### Task brief
Scan the material below for the word "CONTROLLER", then copy every line in which it appears.

### Input material
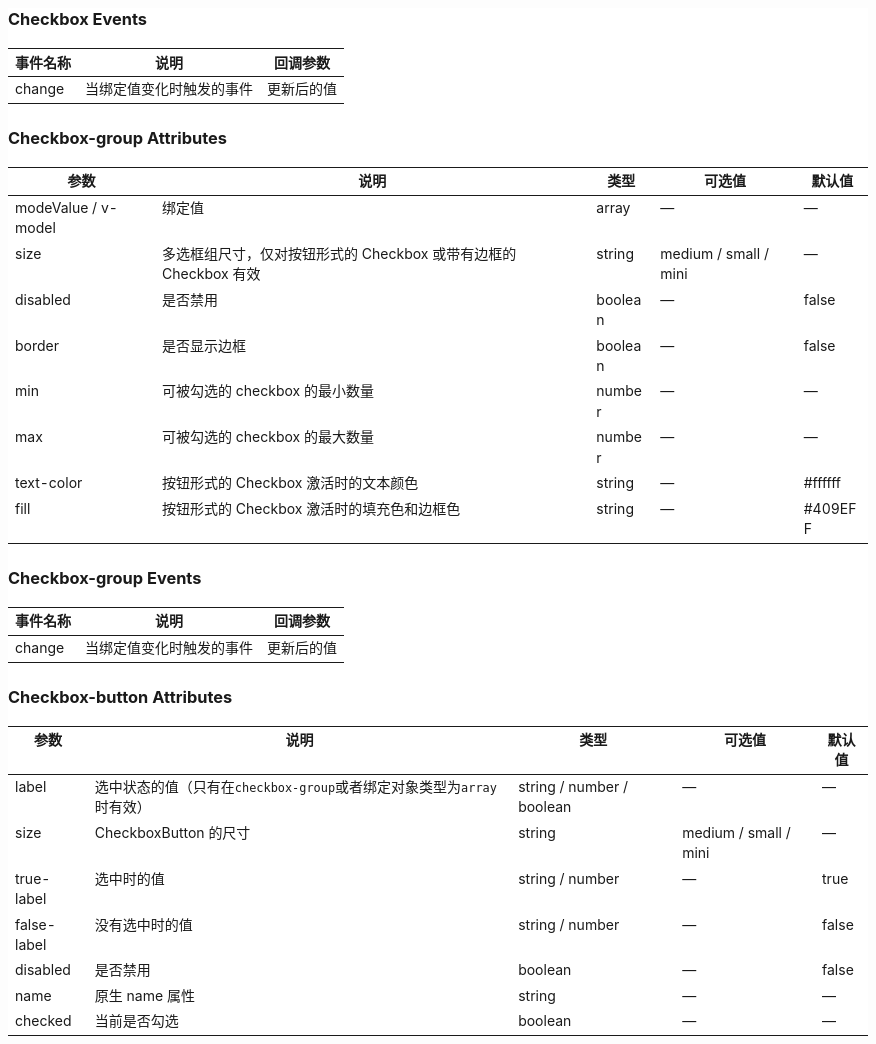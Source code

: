 
### Checkbox Events
| 事件名称      | 说明    | 回调参数      |
|---------- |-------- |---------- |
| change  | 当绑定值变化时触发的事件 | 更新后的值 |

### Checkbox-group Attributes
| 参数      | 说明    | 类型      | 可选值       | 默认值   |
|---------- |-------- |---------- |-------------  |-------- |
| modeValue / v-model | 绑定值 | array | — | — |
| size     | 多选框组尺寸，仅对按钮形式的 Checkbox 或带有边框的 Checkbox 有效   | string  | medium / small / mini  |    —     |
| disabled  | 是否禁用    | boolean   | — | false   |
| border  | 是否显示边框    | boolean   | — | false   |
| min     | 可被勾选的 checkbox 的最小数量   | number    |       —        |     —    |
| max     | 可被勾选的 checkbox 的最大数量   | number    |       —        |     —    |
| text-color  | 按钮形式的 Checkbox 激活时的文本颜色    | string   | — | #ffffff   |
| fill  | 按钮形式的 Checkbox 激活时的填充色和边框色    | string   | — | #409EFF   |

### Checkbox-group Events
| 事件名称      | 说明    | 回调参数      |
|---------- |-------- |---------- |
| change  | 当绑定值变化时触发的事件 | 更新后的值 |

### Checkbox-button Attributes
| 参数      | 说明    | 类型      | 可选值       | 默认值   |
|---------- |-------- |---------- |-------------  |-------- |
| label     | 选中状态的值（只有在`checkbox-group`或者绑定对象类型为`array`时有效）| string / number / boolean  |       —        |     —    |
| size  | CheckboxButton 的尺寸  | string  | medium / small / mini | — |
| true-label | 选中时的值   | string / number | — |     true    |
| false-label | 没有选中时的值   | string / number    |      —         |     false    |
| disabled  | 是否禁用    | boolean   |  — | false   |
| name | 原生 name 属性 | string    |      —         |     —    |
| checked  | 当前是否勾选    | boolean   |  — | —   |

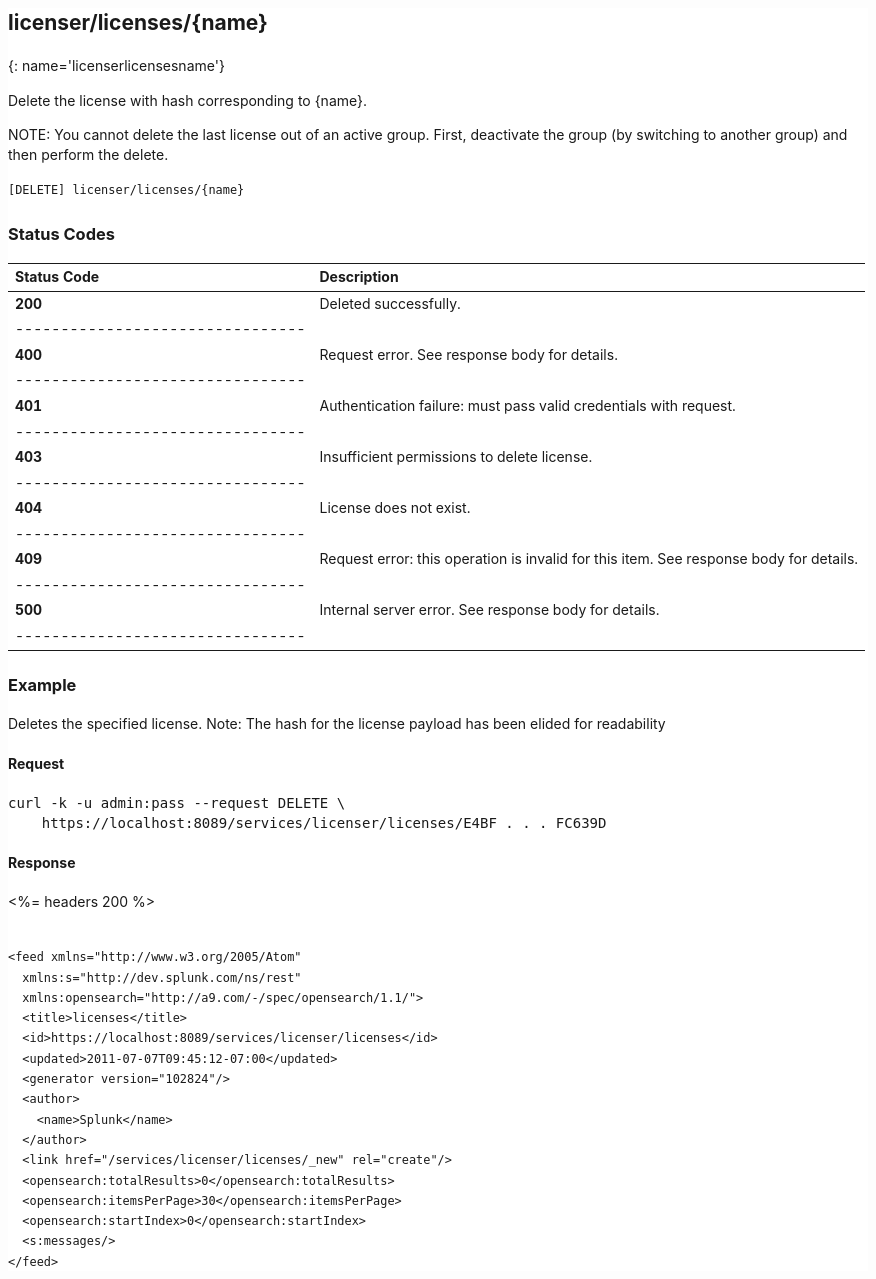 ## licenser/licenses/{name}
{: name='licenserlicensesname'}

Delete the license with hash corresponding to {name}.

NOTE: You cannot delete the last license out of an active group. First, deactivate the group (by switching to another group) and then perform the delete.

	[DELETE] licenser/licenses/{name}

### Status Codes

| Status Code       | Description |
|:------------------|:------------|
| **200** | Deleted successfully. |
|--------------------------------
| **400** | Request error.  See response body for details. |
|--------------------------------
| **401** | Authentication failure: must pass valid credentials with request. |
|--------------------------------
| **403** | Insufficient permissions to delete license. |
|--------------------------------
| **404** | License does not exist. |
|--------------------------------
| **409** | Request error: this operation is invalid for this item.  See response body for details. |
|--------------------------------
| **500** | Internal server error.  See response body for details. |
|--------------------------------

### Example

Deletes the specified license.
Note: The hash for the license payload has been elided for readability

#### Request
<pre class='terminal'>
curl -k -u admin:pass --request DELETE \
	https://localhost:8089/services/licenser/licenses/E4BF . . . FC639D
</pre>
<p></p>

#### Response
<%= headers 200 %>
<pre class='highlight'><code class='language-xml'>
&lt;feed xmlns="http://www.w3.org/2005/Atom" 
  xmlns:s="http://dev.splunk.com/ns/rest" 
  xmlns:opensearch="http://a9.com/-/spec/opensearch/1.1/"&gt;
  &lt;title&gt;licenses&lt;/title&gt;
  &lt;id&gt;https://localhost:8089/services/licenser/licenses&lt;/id&gt;
  &lt;updated&gt;2011-07-07T09:45:12-07:00&lt;/updated&gt;
  &lt;generator version="102824"/&gt;
  &lt;author&gt;
    &lt;name&gt;Splunk&lt;/name&gt;
  &lt;/author&gt;
  &lt;link href="/services/licenser/licenses/_new" rel="create"/&gt;
  &lt;opensearch:totalResults&gt;0&lt;/opensearch:totalResults&gt;
  &lt;opensearch:itemsPerPage&gt;30&lt;/opensearch:itemsPerPage&gt;
  &lt;opensearch:startIndex&gt;0&lt;/opensearch:startIndex&gt;
  &lt;s:messages/&gt;
&lt;/feed&gt;
</code></pre>
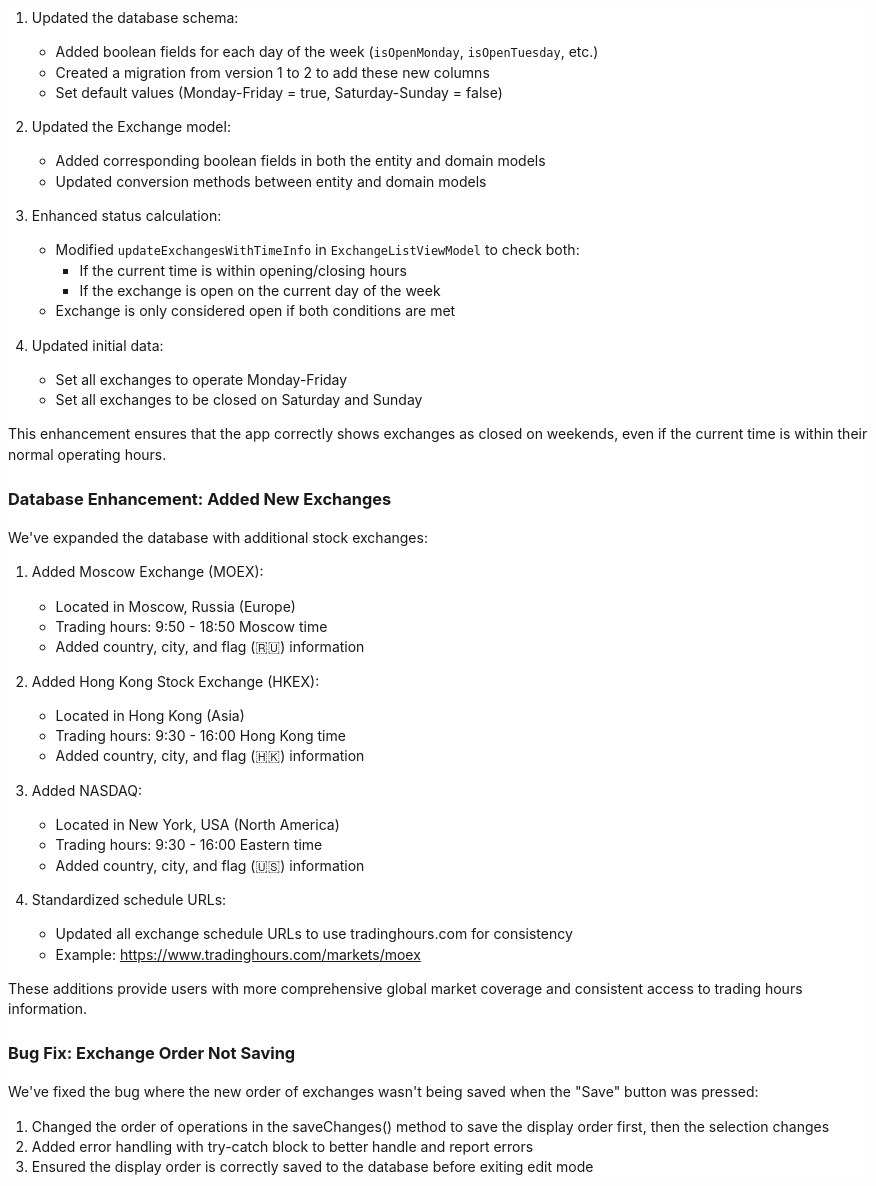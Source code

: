 1. Updated the database schema:
   - Added boolean fields for each day of the week (`isOpenMonday`, `isOpenTuesday`, etc.)
   - Created a migration from version 1 to 2 to add these new columns
   - Set default values (Monday-Friday = true, Saturday-Sunday = false)

2. Updated the Exchange model:
   - Added corresponding boolean fields in both the entity and domain models
   - Updated conversion methods between entity and domain models

3. Enhanced status calculation:
   - Modified `updateExchangesWithTimeInfo` in `ExchangeListViewModel` to check both:
     - If the current time is within opening/closing hours
     - If the exchange is open on the current day of the week
   - Exchange is only considered open if both conditions are met

4. Updated initial data:
   - Set all exchanges to operate Monday-Friday
   - Set all exchanges to be closed on Saturday and Sunday

This enhancement ensures that the app correctly shows exchanges as closed on weekends, even if the current time is within their normal operating hours.

### Database Enhancement: Added New Exchanges

We've expanded the database with additional stock exchanges:

1. Added Moscow Exchange (MOEX):
   - Located in Moscow, Russia (Europe)
   - Trading hours: 9:50 - 18:50 Moscow time
   - Added country, city, and flag (🇷🇺) information

2. Added Hong Kong Stock Exchange (HKEX):
   - Located in Hong Kong (Asia)
   - Trading hours: 9:30 - 16:00 Hong Kong time
   - Added country, city, and flag (🇭🇰) information

3. Added NASDAQ:
   - Located in New York, USA (North America)
   - Trading hours: 9:30 - 16:00 Eastern time
   - Added country, city, and flag (🇺🇸) information

4. Standardized schedule URLs:
   - Updated all exchange schedule URLs to use tradinghours.com for consistency
   - Example: https://www.tradinghours.com/markets/moex

These additions provide users with more comprehensive global market coverage and consistent access to trading hours information.

### Bug Fix: Exchange Order Not Saving

We've fixed the bug where the new order of exchanges wasn't being saved when the "Save" button was pressed:

1. Changed the order of operations in the saveChanges() method to save the display order first, then the selection changes
2. Added error handling with try-catch block to better handle and report errors
3. Ensured the display order is correctly saved to the database before exiting edit mode
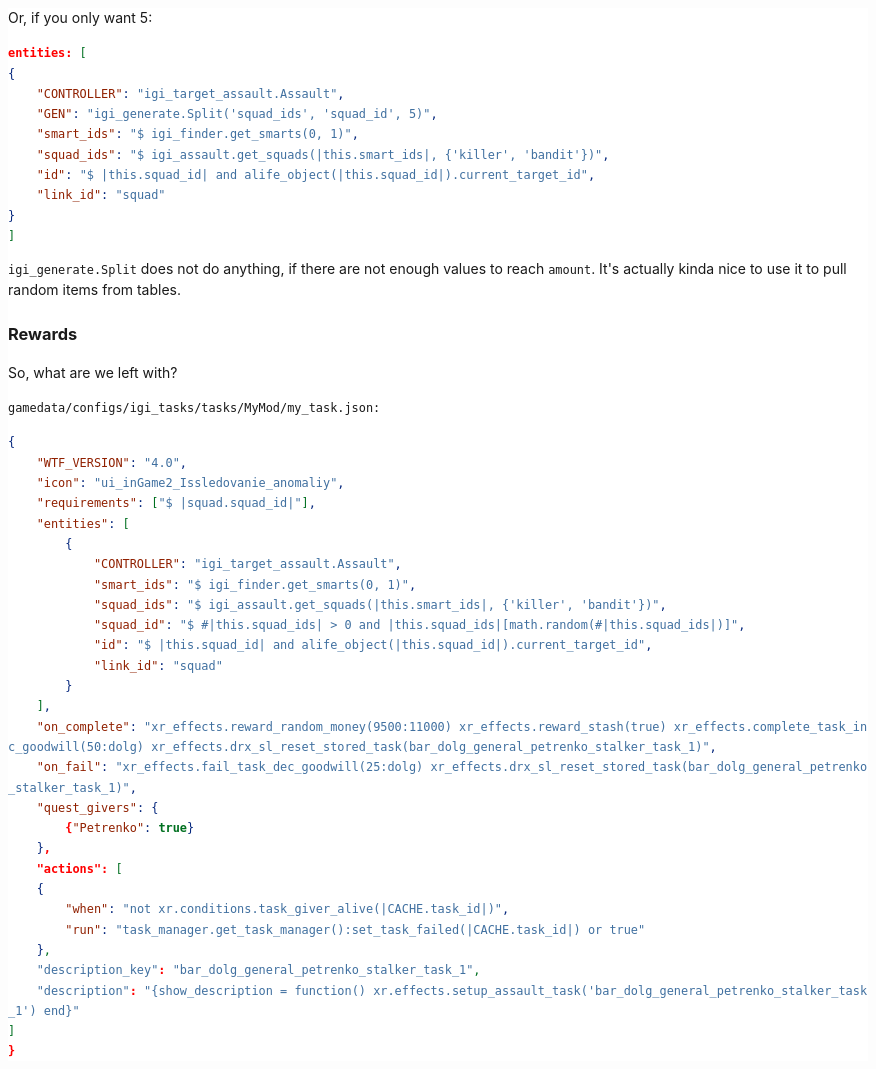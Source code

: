 Or, if you only want 5:
```json
entities: [
{
    "CONTROLLER": "igi_target_assault.Assault",
    "GEN": "igi_generate.Split('squad_ids', 'squad_id', 5)",
    "smart_ids": "$ igi_finder.get_smarts(0, 1)",
    "squad_ids": "$ igi_assault.get_squads(|this.smart_ids|, {'killer', 'bandit'})",
    "id": "$ |this.squad_id| and alife_object(|this.squad_id|).current_target_id",
    "link_id": "squad"
}
]
```

`igi_generate.Split` does not do anything, if there are not enough values to reach `amount`. It's actually kinda nice to use it to pull random items from tables.

### Rewards

So, what are we left with?

`gamedata/configs/igi_tasks/tasks/MyMod/my_task.json:`
```json
{
	"WTF_VERSION": "4.0",
    "icon": "ui_inGame2_Issledovanie_anomaliy",
    "requirements": ["$ |squad.squad_id|"],
    "entities": [
        {
            "CONTROLLER": "igi_target_assault.Assault",
            "smart_ids": "$ igi_finder.get_smarts(0, 1)",
            "squad_ids": "$ igi_assault.get_squads(|this.smart_ids|, {'killer', 'bandit'})",
            "squad_id": "$ #|this.squad_ids| > 0 and |this.squad_ids|[math.random(#|this.squad_ids|)]",
            "id": "$ |this.squad_id| and alife_object(|this.squad_id|).current_target_id",
            "link_id": "squad"
        }
    ],
    "on_complete": "xr_effects.reward_random_money(9500:11000) xr_effects.reward_stash(true) xr_effects.complete_task_inc_goodwill(50:dolg) xr_effects.drx_sl_reset_stored_task(bar_dolg_general_petrenko_stalker_task_1)",
    "on_fail": "xr_effects.fail_task_dec_goodwill(25:dolg) xr_effects.drx_sl_reset_stored_task(bar_dolg_general_petrenko_stalker_task_1)",
    "quest_givers": {
        {"Petrenko": true}
    },
    "actions": [
    {
        "when": "not xr.conditions.task_giver_alive(|CACHE.task_id|)",
        "run": "task_manager.get_task_manager():set_task_failed(|CACHE.task_id|) or true"
    },
    "description_key": "bar_dolg_general_petrenko_stalker_task_1",
    "description": "{show_description = function() xr.effects.setup_assault_task('bar_dolg_general_petrenko_stalker_task_1') end}"
]
}
```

### Solution below
    "CONTROLLER": "igi_target_assault.Assault",
            "CONTROLLER": "igi_target_assault.Assault",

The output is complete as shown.